Required work
Search the entries for the word "JavaDoc" and return every line where it is found.

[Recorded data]
┌────────
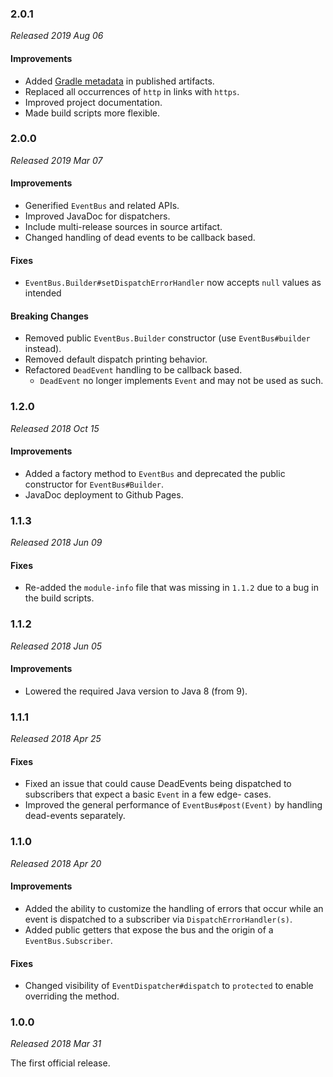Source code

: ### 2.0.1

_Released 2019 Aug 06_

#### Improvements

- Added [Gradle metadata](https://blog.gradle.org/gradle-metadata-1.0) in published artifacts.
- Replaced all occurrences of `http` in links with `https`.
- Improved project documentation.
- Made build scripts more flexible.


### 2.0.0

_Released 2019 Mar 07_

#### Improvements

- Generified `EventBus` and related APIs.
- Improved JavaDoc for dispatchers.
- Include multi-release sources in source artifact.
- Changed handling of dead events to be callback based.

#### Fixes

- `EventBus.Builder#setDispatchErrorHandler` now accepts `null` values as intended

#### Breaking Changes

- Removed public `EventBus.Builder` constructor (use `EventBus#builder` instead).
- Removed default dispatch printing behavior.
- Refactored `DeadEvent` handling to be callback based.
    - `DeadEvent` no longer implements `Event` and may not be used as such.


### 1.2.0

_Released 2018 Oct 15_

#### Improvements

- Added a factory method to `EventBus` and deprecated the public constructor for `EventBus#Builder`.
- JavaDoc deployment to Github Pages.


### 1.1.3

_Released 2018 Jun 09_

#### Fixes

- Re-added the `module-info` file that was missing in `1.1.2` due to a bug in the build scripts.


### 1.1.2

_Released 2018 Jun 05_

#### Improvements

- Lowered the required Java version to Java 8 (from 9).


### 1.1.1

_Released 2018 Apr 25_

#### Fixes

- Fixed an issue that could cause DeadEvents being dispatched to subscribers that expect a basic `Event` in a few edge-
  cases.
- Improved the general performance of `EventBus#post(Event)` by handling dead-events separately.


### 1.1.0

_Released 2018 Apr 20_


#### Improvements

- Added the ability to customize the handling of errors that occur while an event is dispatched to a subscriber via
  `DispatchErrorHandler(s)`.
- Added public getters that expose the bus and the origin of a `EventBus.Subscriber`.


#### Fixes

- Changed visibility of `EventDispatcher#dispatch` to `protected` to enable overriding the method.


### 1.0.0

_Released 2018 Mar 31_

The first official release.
└────────
┌────────
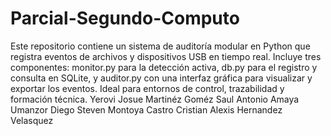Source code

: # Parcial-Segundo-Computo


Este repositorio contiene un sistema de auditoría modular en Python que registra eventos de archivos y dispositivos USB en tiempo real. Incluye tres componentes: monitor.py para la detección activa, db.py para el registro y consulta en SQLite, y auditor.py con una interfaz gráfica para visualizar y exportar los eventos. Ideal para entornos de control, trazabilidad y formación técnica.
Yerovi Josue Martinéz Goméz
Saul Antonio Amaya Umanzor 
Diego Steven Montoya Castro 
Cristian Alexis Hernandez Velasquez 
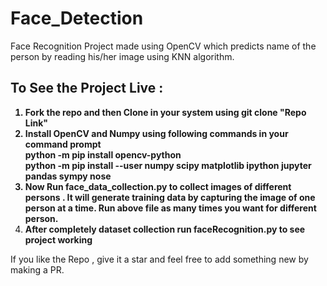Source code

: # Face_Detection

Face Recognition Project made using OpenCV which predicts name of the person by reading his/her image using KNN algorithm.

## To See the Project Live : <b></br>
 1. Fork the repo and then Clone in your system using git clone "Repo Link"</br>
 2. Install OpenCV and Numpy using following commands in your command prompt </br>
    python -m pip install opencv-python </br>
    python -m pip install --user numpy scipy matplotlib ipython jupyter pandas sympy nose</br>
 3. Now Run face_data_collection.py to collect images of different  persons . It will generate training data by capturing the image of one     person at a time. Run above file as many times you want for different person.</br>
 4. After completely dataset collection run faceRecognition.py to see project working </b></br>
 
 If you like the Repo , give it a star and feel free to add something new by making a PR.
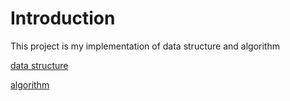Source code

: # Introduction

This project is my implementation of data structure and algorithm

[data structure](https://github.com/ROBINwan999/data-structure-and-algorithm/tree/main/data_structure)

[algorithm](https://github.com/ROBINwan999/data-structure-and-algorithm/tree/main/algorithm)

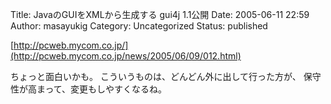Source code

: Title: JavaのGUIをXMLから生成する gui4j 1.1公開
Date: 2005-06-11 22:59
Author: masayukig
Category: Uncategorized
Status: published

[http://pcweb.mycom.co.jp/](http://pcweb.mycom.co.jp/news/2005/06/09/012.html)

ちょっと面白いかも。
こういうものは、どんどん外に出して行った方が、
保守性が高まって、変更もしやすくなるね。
└────────
Solution to the problem
- Improved JavaDoc for dispatchers.
- JavaDoc deployment to Github Pages.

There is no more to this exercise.